For wastewater, the condition to see one read covering the junction is: \[ p^*_{ww} \times \mu_{ww} \times \text{total reads} \times \text{Pr\{read covers junction\}} = 1. \]

For swabs, the condition depends on the pool size. For small pools, the limiting factor is getting a swab from an infected person. For large pools, the limiting factor is sequencing deeply enough to observe reads from the infected swabs.

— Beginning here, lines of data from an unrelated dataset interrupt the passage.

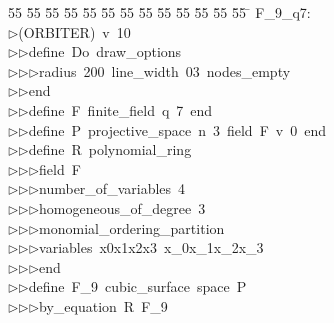 %
%
\begin{tabbing}
55 \= 55 \= 55 \= 55 \= 55 \= 55 \= 55 \= 55 \= 55 \= 55 \= 55 \= 55 \= 55 \= \kill
F\_9\_q7:\\[0pt]
$\triangleright$\>(ORBITER)\ v\ 10\ \\[0pt]
$\triangleright$\>$\triangleright$\>define\ Do\ draw\_options\ \\[0pt]
$\triangleright$\>$\triangleright$\>$\triangleright$\>radius\ 200\ line\_width\ 03\ nodes\_empty\ \\[0pt]
$\triangleright$\>$\triangleright$\>end\ \\[0pt]
$\triangleright$\>$\triangleright$\>define\ F\ finite\_field\ q\ 7\ end\ \\[0pt]
$\triangleright$\>$\triangleright$\>define\ P\ projective\_space\ n\ 3\ field\ F\ v\ 0\ end\ \\[0pt]
$\triangleright$\>$\triangleright$\>define\ R\ polynomial\_ring\ \\[0pt]
$\triangleright$\>$\triangleright$\>$\triangleright$\>field\ F\ \\[0pt]
$\triangleright$\>$\triangleright$\>$\triangleright$\>number\_of\_variables\ 4\ \\[0pt]
$\triangleright$\>$\triangleright$\>$\triangleright$\>homogeneous\_of\_degree\ 3\ \\[0pt]
$\triangleright$\>$\triangleright$\>$\triangleright$\>monomial\_ordering\_partition\ \\[0pt]
$\triangleright$\>$\triangleright$\>$\triangleright$\>variables\ x0x1x2x3\ x\_0x\_1x\_2x\_3\ \\[0pt]
$\triangleright$\>$\triangleright$\>$\triangleright$\>end\ \\[0pt]
$\triangleright$\>$\triangleright$\>define\ F\_9\ cubic\_surface\ space\ P\ \\[0pt]
$\triangleright$\>$\triangleright$\>$\triangleright$\>by\_equation\ R\ F\_9\ \\[0pt]

\end{tabbing}

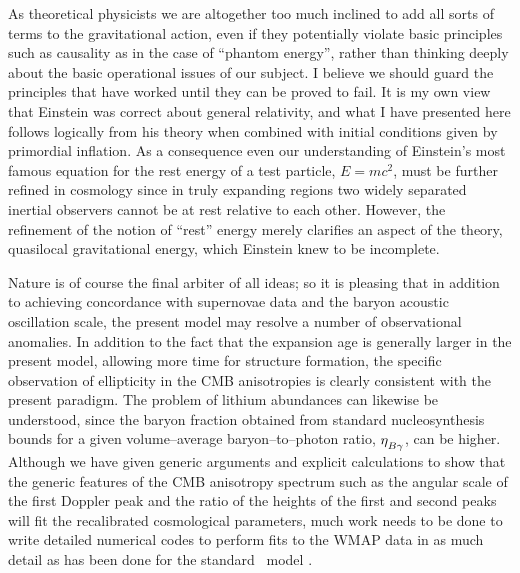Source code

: \documentclass[12pt]{article}
\begin{document}
As theoretical physicists we are altogether too much inclined to
add all sorts of terms to the gravitational action, even if they potentially
violate basic principles such as causality as in the case of ``phantom
energy'', rather than thinking deeply about the basic operational issues of
our subject. I believe we should guard the principles that have worked until
they can be proved to fail. It is my own view that Einstein
was correct about general relativity, and what I have presented here
follows logically from his theory when combined with initial conditions
given by primordial inflation. As a consequence even our understanding of
Einstein's most famous equation for the rest energy of a test particle,
$E=mc^2$, must be further refined in cosmology since in truly expanding regions
two widely separated inertial observers cannot be at rest relative to each
other. However, the refinement of the notion of ``rest'' energy merely
clarifies an aspect of the theory, quasilocal gravitational energy, which
Einstein knew to be incomplete.

Nature is of course the final arbiter of all ideas; so it is pleasing
that in addition to achieving concordance with supernovae data and the baryon
acoustic oscillation scale, the present model may resolve a number of
observational anomalies.
In addition to the fact that the expansion age is generally larger in the
present model, allowing more time for structure formation, the specific
observation of ellipticity in the CMB anisotropies \cite{elliptic2,elliptic1}
is clearly consistent with the present paradigm. The problem of lithium
abundances \cite{lithium} can likewise be understood, since the baryon
fraction obtained from standard nucleosynthesis bounds for a given
volume--average baryon--to--photon ratio, $\etBg$, can be higher.
Although we have given generic arguments and explicit calculations to show
that the generic features of the CMB anisotropy spectrum such as the angular
scale of the first Doppler peak and the ratio of the heights of the first
and second peaks will fit the recalibrated cosmological parameters, much
work needs to be done to write detailed numerical codes to perform
fits to the WMAP data in as much detail as has been done for the standard
\LCDM\ model \cite{wmap}.
\end{document}
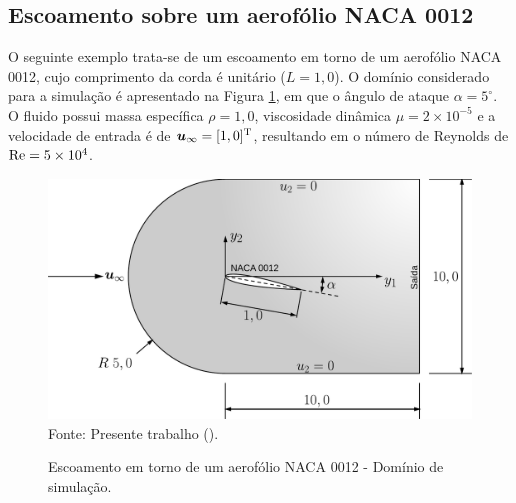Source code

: \subsection{Escoamento sobre um aerofólio NACA 0012} \label{ex:NACA0012}

O seguinte exemplo trata-se de um escoamento em torno de um aerofólio NACA 0012, cujo comprimento da corda é unitário ($L=1,0$). O domínio considerado para a simulação é apresentado na Figura \ref{fig:NACA0012}, em que o ângulo de ataque $\alpha=5^{\circ}$. O fluido possui massa específica $\rho=1,0$, viscosidade dinâmica $\mu=2\times10^{-5}$ e a velocidade de entrada é de $\boldsymbol{u}_\infty=[1,0]^\mathrm{T}$, resultando em o número de Reynolds de $\mathrm{Re}=5\times10^4$.

\begin{figure}[h!]
    \centering
    \caption{Escoamento em torno de um aerofólio NACA 0012 - Domínio de simulação.}
    \includegraphics[width=.7\linewidth]{Figuras/NACA0012/NACA0012.pdf}
    \\Fonte: Presente trabalho (\the\year).
    \label{fig:NACA0012}
\end{figure}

Together, the condition to see one read covering the junction is: \[ p^*_{swab} \times \min(\text{pool size}, \mu_{swab} \times \text{total reads} \times \text{Pr\{read covers junction\}}) = 1. \] Equivalently, we can think of two regimes depending on whether the expected number of junction-covering reads per infected swab: \[ \frac{\mu_{swab} \times \text{total reads} \times \text{Pr\{read covers junction\}}}{\text{pool size}} \] is greater than or equal to one.

We can calculate these heuristics with our parameters:

heuristics <- thinned_posteriors %>%
  mutate(
    prev_ww = 1 / (mu_ww * total_reads_ww * pr_junction_ww),
    prev_swab = 1 / pmin(swab_pool_size, mu_swab * total_reads_swab * pr_junction_swab),
    reads_per_infected_swab = mu_swab * pr_junction_swab * total_reads_swab / swab_pool_size,
    # Because prevalence and cumulative incidence are proportional for exponential
    # growth, we can use the ratio of prevalences to estimate the ratio of CI
    ratio = prev_ww / prev_swab,
  ) %>%
  summarize(
    across(c(reads_per_infected_swab, ratio), gm),
    .groups = "drop"
  )

left_join(
  select(heuristics, species, reads_per_infected_swab, ratio),
  select(geom_means, species, ratio),
  by = join_by(species),
  suffix = c(".heuristic", ".simulation")
) %>%
  rename(heuristic = "ratio.heuristic", simulation = "ratio.simulation") %>%
  kable(digits = c(NA, 2, 2, 2)) %>%
  column_spec(c(2, 3, 4), width = "3cm", monospace = TRUE)

Ratio of cumulative incidence at detection in wastewater to swabs
species	reads_per_infected_swab	heuristic	simulation
HCoV-229E	113.39	12.26	9.10
HCoV-HKU1	0.69	27.48	15.69
HCoV-NL63	0.15	8.08	5.74
HCoV-OC43	0.38	7.23	3.75
Rhinovirus A	0.21	3.49	2.51
Rhinovirus B	1.15	14.24	7.67
Rhinovirus C	1.63	2.65	1.31
SARS-CoV-2	4.08	0.22	0.11

The heuristics and simulations broadly agree, with the heuristic being roughly two times more favorable to swabs than the simulations. This suggests that the noise that our heuristic neglects hurts the efficacy of swabs.